Whether inside the walls of a house, in care institutions or residential communities, Sicilian news in recent years have repeatedly told stories – brutal – that speak of terrible and hidden violence. Different events in context and protagonists, but united by the same horror: abuse against people with disabilities, often young people, sometimes even minors. These are cases that emerge with difficulty, often after long silences, and which reveal the extreme vulnerability of those who live in conditions of fragility and dependence.
Among the best-known episodes is that of the Troina Oasis, in the Enna area, where during the 2020 lockdown a young woman with serious mental disabilities was the victim of sexual violence by a social and health worker. The discovery of the pregnancy triggered investigations, which culminated in arrests, trials and final convictions confirmed by the Supreme Court in 2023. Again in the province of Enna, another investigation was started in 2023 for alleged repeated violence against a girl with disabilities, with several suspects of different ages involved for events dating back to 2022. In Palermo, in December 2019, a doctor from an ASP facility was arrested for alleged sexual harassment against a paraplegic patient hosted at Villa delle Ginestre. Even before that, at the end of 2018, another story shook public opinion: a minor with a disability reported gang violence, leading in 2019 to the arrest and investigation of several young people between 16 and 18 years old.
This is violence, the result of double discrimination, which almost always remains hidden also because the attackers are often trusted figures: family members, partners, caregivers, healthcare workers. All circumstances that make this violence difficult to intercept due to the dependence that binds the fragile person to the support figure; due to the isolation of a life often lived in closed environments, institutions or family contexts that are not very open to the territory which reduces the possibility of asking for help.

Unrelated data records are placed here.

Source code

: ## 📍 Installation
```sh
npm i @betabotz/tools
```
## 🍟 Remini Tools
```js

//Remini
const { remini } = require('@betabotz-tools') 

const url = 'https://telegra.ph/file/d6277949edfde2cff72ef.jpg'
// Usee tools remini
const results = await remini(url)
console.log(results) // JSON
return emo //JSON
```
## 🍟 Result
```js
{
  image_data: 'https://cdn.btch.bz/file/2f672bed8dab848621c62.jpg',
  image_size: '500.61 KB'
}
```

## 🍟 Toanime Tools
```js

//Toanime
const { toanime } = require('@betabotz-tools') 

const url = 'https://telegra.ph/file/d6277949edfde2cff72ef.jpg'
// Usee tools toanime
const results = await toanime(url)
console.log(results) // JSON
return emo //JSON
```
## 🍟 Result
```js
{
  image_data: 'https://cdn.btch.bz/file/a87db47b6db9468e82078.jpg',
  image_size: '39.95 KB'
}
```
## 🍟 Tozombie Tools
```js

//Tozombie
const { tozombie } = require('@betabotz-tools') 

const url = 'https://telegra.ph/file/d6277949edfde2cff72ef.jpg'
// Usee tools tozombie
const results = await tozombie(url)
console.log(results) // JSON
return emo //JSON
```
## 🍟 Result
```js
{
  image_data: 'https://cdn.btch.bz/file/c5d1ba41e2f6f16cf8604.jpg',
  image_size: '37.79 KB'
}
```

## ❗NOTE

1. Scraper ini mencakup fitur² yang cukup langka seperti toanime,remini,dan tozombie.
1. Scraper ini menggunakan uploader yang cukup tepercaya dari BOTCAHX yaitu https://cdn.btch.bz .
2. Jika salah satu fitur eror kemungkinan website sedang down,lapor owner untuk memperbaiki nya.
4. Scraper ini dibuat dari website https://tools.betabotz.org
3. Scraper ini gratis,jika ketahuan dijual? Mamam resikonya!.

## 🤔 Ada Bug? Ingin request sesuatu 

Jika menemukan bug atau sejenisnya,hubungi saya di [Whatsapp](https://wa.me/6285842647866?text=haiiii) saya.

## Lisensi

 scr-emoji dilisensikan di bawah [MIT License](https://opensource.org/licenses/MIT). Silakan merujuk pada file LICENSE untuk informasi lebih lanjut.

And then perhaps the most unacceptable thing: the difficulty in telling and being believed. Because those who live with disabilities, especially cognitive ones, encounter obstacles in verbalizing abuse and a society that tends to infantilize or ignore the sexuality and rights of people with disabilities, amplifying the risk of unpunished violence.
Episodes that show a complex and painful picture, which requires answers: specific training of health and care personnel, truly accessible services, protected reporting procedures, and a cultural change that fully recognizes the rights, autonomy and dignity of people with disabilities.
For this reason in Messina, the Meter & Miles association launches an appeal to the institutions: to form a network for the creation of an anti-discrimination and anti-violence center, which will be a point of reference in the area to intercept what is hidden and support the victims. A first step to change a reality that too often takes place in silence, in the double brutality of violence against women with disabilities.